Бурундук с двумя казаками принесли в горницу две большие кожаные сумы и берестяной короб с крышкой.

— Вот оно, наше жалованье! — радостно воскликнул он, вытряхивая из сумы собольи шкурки.

— Сии соболя кузнецкие в государеву казну… — пробормотал Макар, усаживаясь с трудом на лавку.

— Хватит враки разводить! — одернул его Давыд. — Ведаю от подьячего Захарки Давыдова, что ты вместе с Осипом в государеву казну всё сдал, токмо лучших соболей себе оставили, дабы торговать.

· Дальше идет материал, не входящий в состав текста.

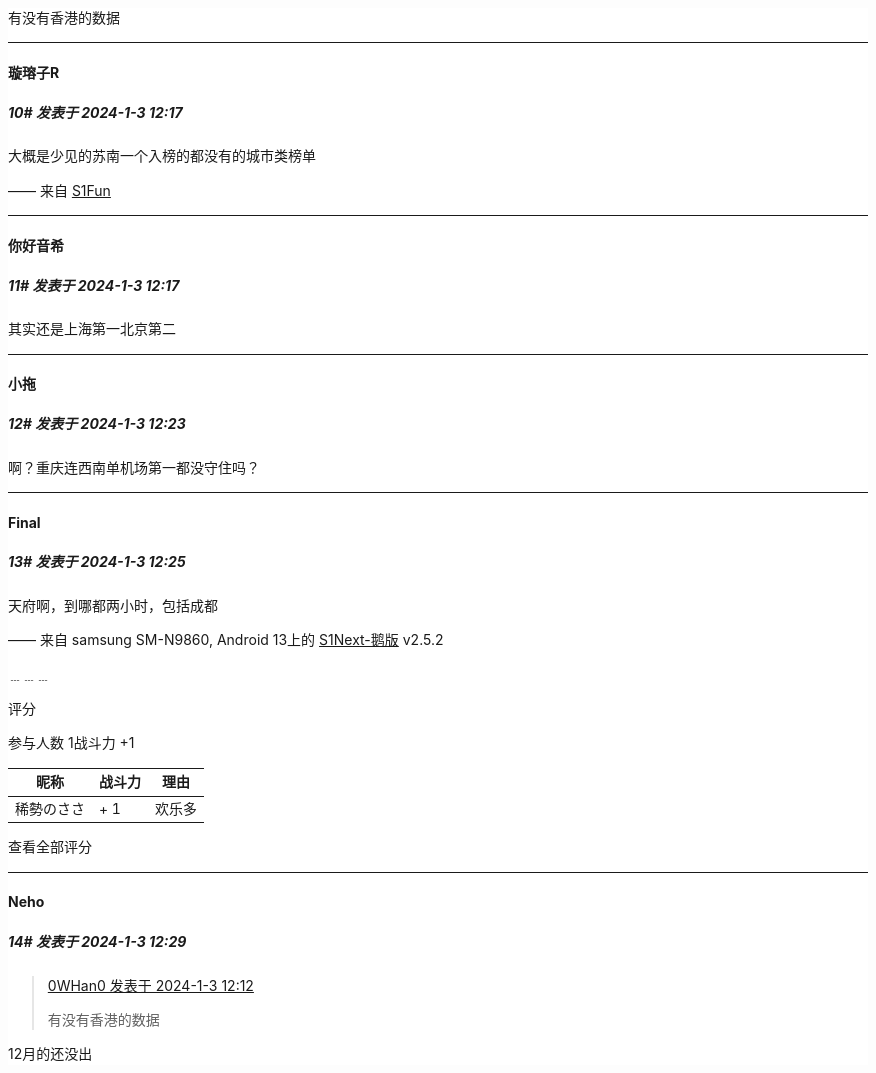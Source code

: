 有没有香港的数据

*****

####  璇瑢子R  
##### 10#       发表于 2024-1-3 12:17

大概是少见的苏南一个入榜的都没有的城市类榜单

—— 来自 [S1Fun](https://s1fun.koalcat.com)

*****

####  你好音希  
##### 11#       发表于 2024-1-3 12:17

其实还是上海第一北京第二

*****

####  小拖  
##### 12#       发表于 2024-1-3 12:23

啊？重庆连西南单机场第一都没守住吗？

*****

####  Final  
##### 13#       发表于 2024-1-3 12:25

天府啊，到哪都两小时，包括成都

—— 来自 samsung SM-N9860, Android 13上的 [S1Next-鹅版](https://github.com/ykrank/S1-Next/releases) v2.5.2

﹍﹍﹍

评分

 参与人数 1战斗力 +1

|昵称|战斗力|理由|
|----|---|---|
| 稀勢のささ| + 1|欢乐多|

查看全部评分

*****

####  Neho  
##### 14#       发表于 2024-1-3 12:29

<blockquote><a href="httphttps://bbs.saraba1st.com/2b/forum.php?mod=redirect&amp;goto=findpost&amp;pid=63521178&amp;ptid=2166459" target="_blank">0WHan0 发表于 2024-1-3 12:12</a>

有没有香港的数据</blockquote>
12月的还没出
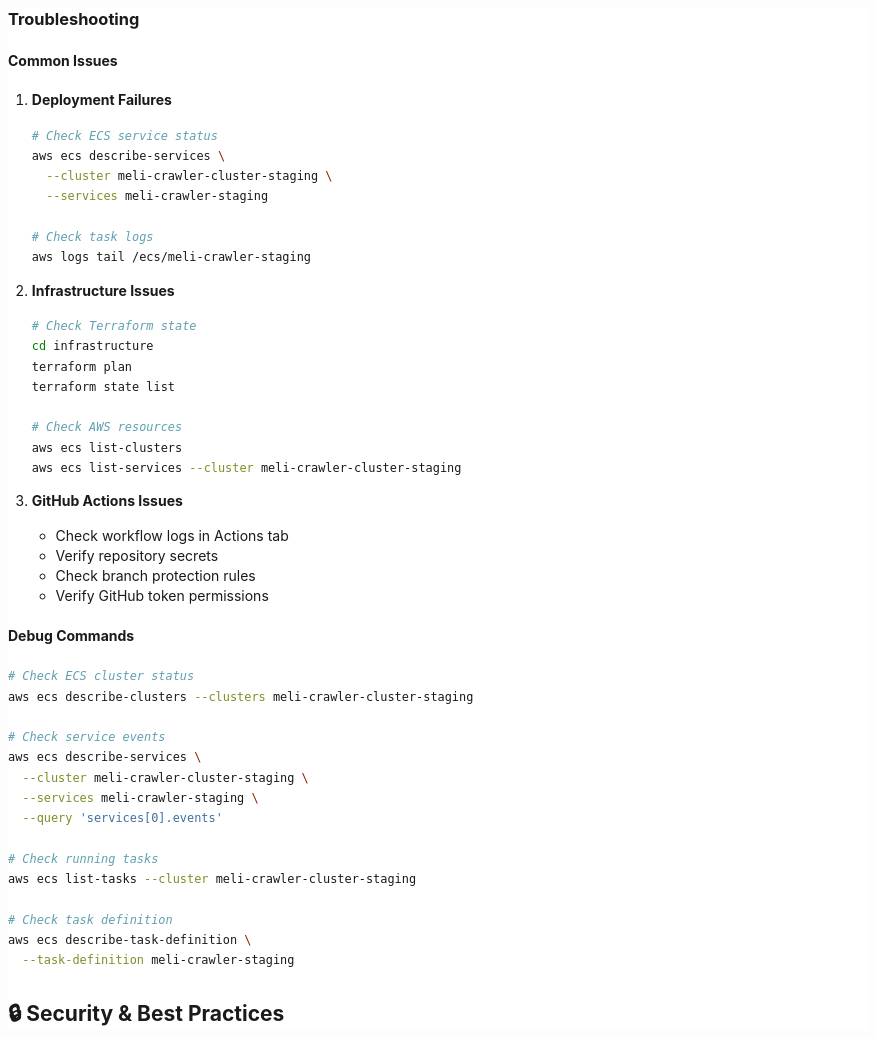 ### **Troubleshooting**

#### **Common Issues**

1. **Deployment Failures**
   ```bash
   # Check ECS service status
   aws ecs describe-services \
     --cluster meli-crawler-cluster-staging \
     --services meli-crawler-staging
   
   # Check task logs
   aws logs tail /ecs/meli-crawler-staging
   ```

2. **Infrastructure Issues**
   ```bash
   # Check Terraform state
   cd infrastructure
   terraform plan
   terraform state list
   
   # Check AWS resources
   aws ecs list-clusters
   aws ecs list-services --cluster meli-crawler-cluster-staging
   ```

3. **GitHub Actions Issues**
   - Check workflow logs in Actions tab
   - Verify repository secrets
   - Check branch protection rules
   - Verify GitHub token permissions

#### **Debug Commands**

```bash
# Check ECS cluster status
aws ecs describe-clusters --clusters meli-crawler-cluster-staging

# Check service events
aws ecs describe-services \
  --cluster meli-crawler-cluster-staging \
  --services meli-crawler-staging \
  --query 'services[0].events'

# Check running tasks
aws ecs list-tasks --cluster meli-crawler-cluster-staging

# Check task definition
aws ecs describe-task-definition \
  --task-definition meli-crawler-staging
```

## 🔒 Security & Best Practices
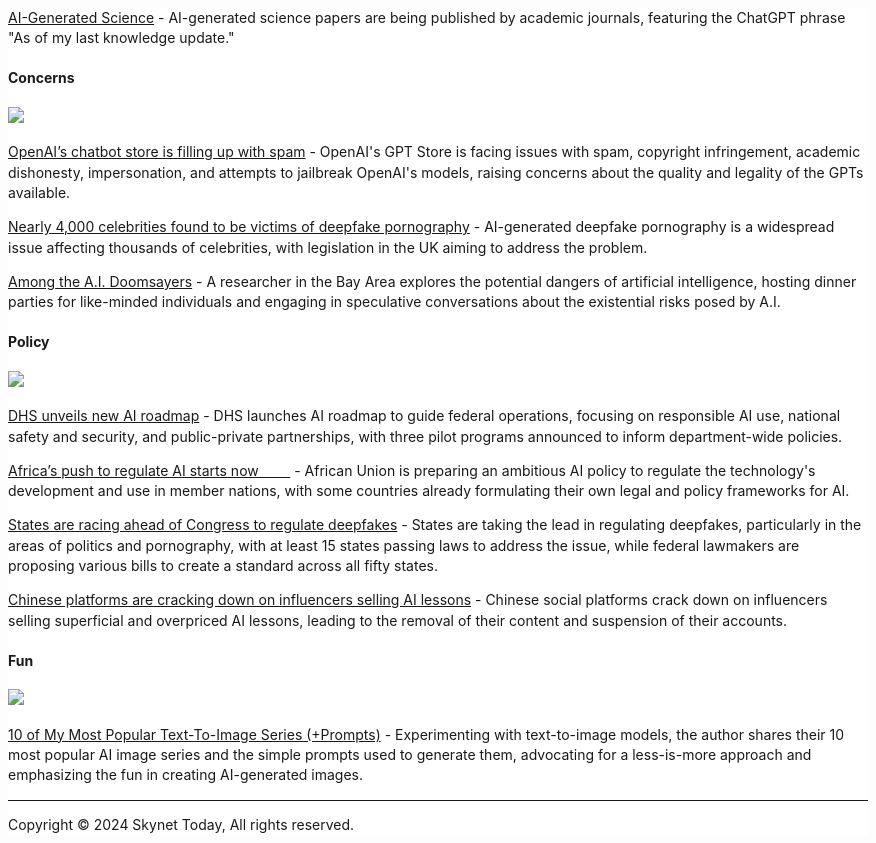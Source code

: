 [AI-Generated Science](https://www.404media.co/email/a2a944f8-235a-4c75-8d00-955edbbfcb4e/) - AI-generated science papers are being published by academic journals, featuring the ChatGPT phrase "As of my last knowledge update."

#### Concerns
![](https://techcrunch.com/wp-content/uploads/2023/11/openAI-pattern-01.jpg?resize=1200,675)

[OpenAI’s chatbot store is filling up with spam](https://techcrunch.com/2024/03/20/openais-chatbot-store-is-filling-up-with-spam/) - OpenAI's GPT Store is facing issues with spam, copyright infringement, academic dishonesty, impersonation, and attempts to jailbreak OpenAI's models, raising concerns about the quality and legality of the GPTs available.

[Nearly 4,000 celebrities found to be victims of deepfake pornography](https://www.theguardian.com/technology/2024/mar/21/celebrities-victims-of-deepfake-pornography) - AI-generated deepfake pornography is a widespread issue affecting thousands of celebrities, with legislation in the UK aiming to address the problem.

[Among the A.I. Doomsayers](https://www.newyorker.com/magazine/2024/03/18/among-the-ai-doomsayers) - A researcher in the Bay Area explores the potential dangers of artificial intelligence, hosting dinner parties for like-minded individuals and engaging in speculative conversations about the existential risks posed by A.I.

#### Policy
![](https://cdn.nextgov.com/media/img/cd/2024/03/18/031824_getty_ng_dhs_logo/open-graph.jpg)

[DHS unveils new AI roadmap](https://www.nextgov.com/artificial-intelligence/2024/03/dhs-unveils-new-ai-roadmap/395041/) - DHS launches AI roadmap to guide federal operations, focusing on responsible AI use, national safety and security, and public-private partnerships, with three pilot programs announced to inform department-wide policies.

[Africa’s push to regulate AI starts now        ](https://www.technologyreview.com/2024/03/15/1089844/africa-ai-artificial-intelligence-regulation-au-policy/) - African Union is preparing an ambitious AI policy to regulate the technology's development and use in member nations, with some countries already formulating their own legal and policy frameworks for AI.

[States are racing ahead of Congress to regulate deepfakes](https://www.ignorance.ai/p/states-are-racing-ahead-of-congress) - States are taking the lead in regulating deepfakes, particularly in the areas of politics and pornography, with at least 15 states passing laws to address the issue, while federal lawmakers are proposing various bills to create a standard across all fifty states.

[Chinese platforms are cracking down on influencers selling AI lessons](https://www.technologyreview.com/2024/03/20/1089950/ai-influencer-douyin-wechat-suspension/) - Chinese social platforms crack down on influencers selling superficial and overpriced AI lessons, leading to the removal of their content and suspension of their accounts.

#### Fun
![](https://substackcdn.com/image/fetch/w_1200,h_600,c_fill,f_jpg,q_auto:good,fl_progressive:steep,g_auto/https%3A%2F%2Fsubstack-post-media.s3.amazonaws.com%2Fpublic%2Fimages%2Fe8fbb64f-4db5-49df-9c19-9c3d78ca7691_1397x812.png)

[10 of My Most Popular Text-To-Image Series (+Prompts)](https://www.whytryai.com/p/my-popular-text-to-image-series) - Experimenting with text-to-image models, the author shares their 10 most popular AI image series and the simple prompts used to generate them, advocating for a less-is-more approach and emphasizing the fun in creating AI-generated images.

<hr>

Copyright © 2024 Skynet Today, All rights reserved.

Сколь тут соболей?

— Шесть десятков на тридцать рублев… да сто собольих хвостов ценою восемь рублев, да пять бобров карих на двенадцать рублев с полтиною… во второй суме пятьсот корольков белых отборных ценою пятнадцать рублев…

— Ишь, всё посчитал!.. — скривился в усмешке Давыд. — Казаки, нас двенадцать — берите каждый по пять соболей да десятку хвостов, остальное снесем во двор воеводе Бунакову, пусть раздаст кому хочет.

— А тут у нас что за тряпье? — Бурундук вытряхнул на пол содержимое короба. — Кто поизносился, разбирайте рубах трое и штанов столько же. Я ж, пожалуй, возьму камку китайки красной, аршин пять будет…

— Восемь… мрачно сказал Макар. — Да китайки же травной и желтой по восемь аршин же… Всего на десять рублев…

Казаки не заставили себя долго упрашивать. Расхватали шкурки, располосовали ножами на куски косяки китайки и поделили меж собой.

— Вставай! К Илье Микитовичу пойдем! — пнул Макара в колено Давыд и приказал Якову Кускову: — Ты тоже собирайся! Воевода определит куда тебя!

Морщась от боли, Макар неспешно стал натягивать поверх кафтана лазоревый аглинского сукна азям, опоясался кушаком с ножом. Но подскочил тут же Филька Петлин и отобрал нож. Едва надел шапку с собольим исподом и верхом из гвоздичного кармазина, как получил от кого-то сильный тычок в спину концом ослопа и упал перед порогом под смех казаков.

Когда вышли за ворота, уже надвинулись сумерки. Впрочем, и весь день был более схож на осенний: небо затянуто серой пеленой, а полдня шел дождь со снегом. И только сейчас небесный свод очистился, лишь далеко на западе грудились пылающие от невидимого закатного солнца тучи, образуя кроваво-охряное зарево, будто где-то там далеко горел город. Сапоги скользили по раскисшей дороге, и Яков с Макаром то и дело хватались друг за друга, чтобы не упасть. Окружавшие их казаки колья и ослопы оборотили в посохи. Бурундук Кожевников, когда проходили мимо его дома, забежал и оставил изъятую у Колмогорца добычу жене.